(Stored data)
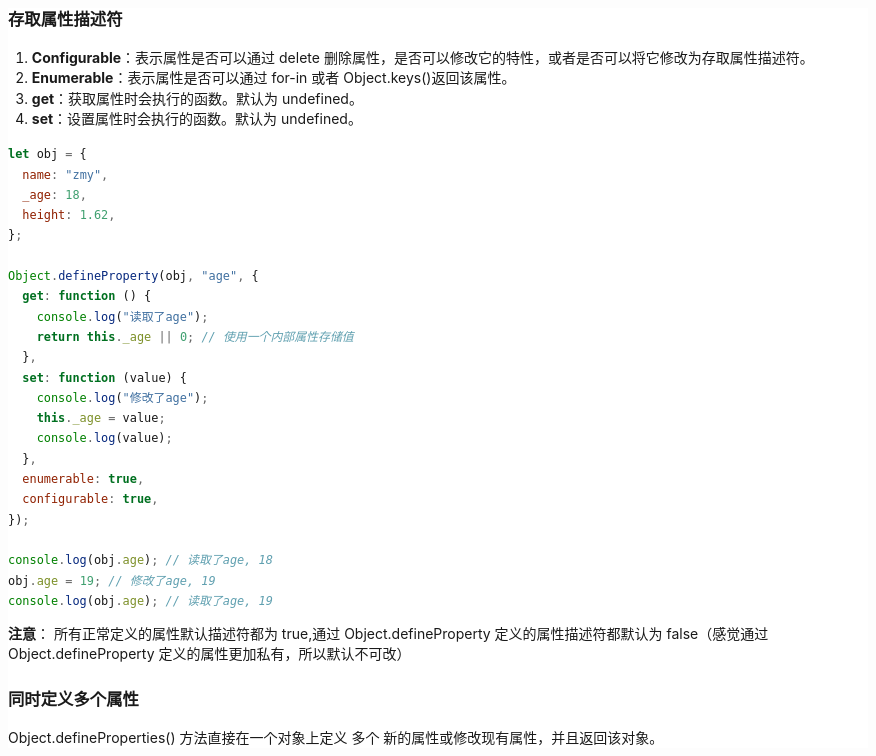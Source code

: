 
### 存取属性描述符

1. **Configurable**：表示属性是否可以通过 delete 删除属性，是否可以修改它的特性，或者是否可以将它修改为存取属性描述符。
2. **Enumerable**：表示属性是否可以通过 for-in 或者 Object.keys()返回该属性。
3. **get**：获取属性时会执行的函数。默认为 undefined。
4. **set**：设置属性时会执行的函数。默认为 undefined。

```jsx
let obj = {
  name: "zmy",
  _age: 18,
  height: 1.62,
};

Object.defineProperty(obj, "age", {
  get: function () {
    console.log("读取了age");
    return this._age || 0; // 使用一个内部属性存储值
  },
  set: function (value) {
    console.log("修改了age");
    this._age = value;
    console.log(value);
  },
  enumerable: true,
  configurable: true,
});

console.log(obj.age); // 读取了age, 18
obj.age = 19; // 修改了age, 19
console.log(obj.age); // 读取了age, 19
```

**注意**：
所有正常定义的属性默认描述符都为 true,通过 Object.defineProperty 定义的属性描述符都默认为 false（感觉通过 Object.defineProperty 定义的属性更加私有，所以默认不可改）

### 同时定义多个属性

Object.defineProperties() 方法直接在一个对象上定义 多个 新的属性或修改现有属性，并且返回该对象。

# Brief
Only the lines containing the word "Object" should be returned from the data above.

# Answer to the exercise
2. **Enumerable**：表示属性是否可以通过 for-in 或者 Object.keys()返回该属性。
Object.defineProperty(obj, "age", {
所有正常定义的属性默认描述符都为 true,通过 Object.defineProperty 定义的属性描述符都默认为 false（感觉通过 Object.defineProperty 定义的属性更加私有，所以默认不可改）
Object.defineProperties() 方法直接在一个对象上定义 多个 新的属性或修改现有属性，并且返回该对象。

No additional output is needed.